Earlier, I had posted the following question to the group :
> Hello. I have come across a curious result that I cannot explain.
> Hopefully, someone can explain this. I am doing a 1-way ANOVA with 6
> groups (example: summary(aov(y~A)) with A having 6 levels). I get an
> F of 0.899 with 5 and 15 df (p=0.51). I then do the same analysis but
> using data only corresponding to groups 5 and 6. This is, of course,
> equivalent to a t-test.
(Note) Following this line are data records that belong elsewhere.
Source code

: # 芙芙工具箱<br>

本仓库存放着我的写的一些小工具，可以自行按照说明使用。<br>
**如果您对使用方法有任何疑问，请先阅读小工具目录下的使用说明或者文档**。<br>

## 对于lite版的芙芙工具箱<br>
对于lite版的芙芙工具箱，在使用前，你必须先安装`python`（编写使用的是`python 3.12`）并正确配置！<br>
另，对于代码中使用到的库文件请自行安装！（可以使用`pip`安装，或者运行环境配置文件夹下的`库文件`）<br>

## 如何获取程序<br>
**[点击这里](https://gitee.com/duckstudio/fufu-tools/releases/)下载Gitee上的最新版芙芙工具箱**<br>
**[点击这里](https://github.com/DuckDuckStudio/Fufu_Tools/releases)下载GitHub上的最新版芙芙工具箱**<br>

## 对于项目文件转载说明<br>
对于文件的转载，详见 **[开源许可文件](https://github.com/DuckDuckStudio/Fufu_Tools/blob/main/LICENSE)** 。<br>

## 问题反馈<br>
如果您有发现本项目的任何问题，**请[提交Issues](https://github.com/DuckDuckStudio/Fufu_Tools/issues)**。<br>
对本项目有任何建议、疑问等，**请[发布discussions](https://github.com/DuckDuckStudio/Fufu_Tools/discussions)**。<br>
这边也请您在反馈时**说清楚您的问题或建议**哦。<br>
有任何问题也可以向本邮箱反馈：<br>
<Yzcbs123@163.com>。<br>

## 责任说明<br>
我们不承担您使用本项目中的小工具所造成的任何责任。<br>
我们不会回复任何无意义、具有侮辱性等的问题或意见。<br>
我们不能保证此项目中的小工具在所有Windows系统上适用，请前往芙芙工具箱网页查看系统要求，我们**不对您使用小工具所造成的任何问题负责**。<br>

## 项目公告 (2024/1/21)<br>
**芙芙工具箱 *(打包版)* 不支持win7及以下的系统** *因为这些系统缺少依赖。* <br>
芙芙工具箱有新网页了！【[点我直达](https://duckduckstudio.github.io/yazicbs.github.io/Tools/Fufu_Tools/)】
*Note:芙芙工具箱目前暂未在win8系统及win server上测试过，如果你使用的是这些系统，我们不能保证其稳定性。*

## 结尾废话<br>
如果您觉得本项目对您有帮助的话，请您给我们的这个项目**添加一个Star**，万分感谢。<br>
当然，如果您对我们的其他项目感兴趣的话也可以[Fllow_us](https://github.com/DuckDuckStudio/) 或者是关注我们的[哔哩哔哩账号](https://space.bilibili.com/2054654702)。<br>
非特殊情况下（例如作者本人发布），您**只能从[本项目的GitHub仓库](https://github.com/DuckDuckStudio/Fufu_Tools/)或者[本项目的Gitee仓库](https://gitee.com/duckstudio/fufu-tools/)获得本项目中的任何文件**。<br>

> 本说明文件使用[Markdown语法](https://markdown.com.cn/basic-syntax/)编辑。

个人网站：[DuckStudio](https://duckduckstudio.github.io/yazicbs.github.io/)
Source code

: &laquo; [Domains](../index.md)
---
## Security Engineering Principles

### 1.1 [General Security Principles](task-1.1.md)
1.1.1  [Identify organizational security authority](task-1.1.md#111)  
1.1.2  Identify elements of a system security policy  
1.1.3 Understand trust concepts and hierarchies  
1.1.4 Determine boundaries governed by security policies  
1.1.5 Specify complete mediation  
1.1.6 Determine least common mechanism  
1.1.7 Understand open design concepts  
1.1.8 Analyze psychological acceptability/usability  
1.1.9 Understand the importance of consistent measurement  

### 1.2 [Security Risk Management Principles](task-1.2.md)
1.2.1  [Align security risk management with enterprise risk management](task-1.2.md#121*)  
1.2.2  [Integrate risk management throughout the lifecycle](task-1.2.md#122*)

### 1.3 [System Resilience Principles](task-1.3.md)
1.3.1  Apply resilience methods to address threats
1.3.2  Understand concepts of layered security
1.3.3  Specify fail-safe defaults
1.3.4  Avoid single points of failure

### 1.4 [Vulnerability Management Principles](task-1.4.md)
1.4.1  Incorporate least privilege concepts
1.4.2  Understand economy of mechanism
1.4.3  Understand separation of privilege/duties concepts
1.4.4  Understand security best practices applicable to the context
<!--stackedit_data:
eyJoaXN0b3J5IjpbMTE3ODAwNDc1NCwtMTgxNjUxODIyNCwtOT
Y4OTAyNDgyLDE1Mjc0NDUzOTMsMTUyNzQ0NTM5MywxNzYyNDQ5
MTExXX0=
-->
I now get an F of 142.3 with 1 and 3 degrees
> of freedom and a null probability of 0.001. I know that multiple
> comparisons changes the model-wise error rate, but even if I did all
> 15 comparisons of the 6 groups, the Bonferroni correction to a 5%
> alpha is 0.003, yet the Bonferroni correction gives conservative
> rejection levels.
>
> How can such a result occur? Any clues would be helpful.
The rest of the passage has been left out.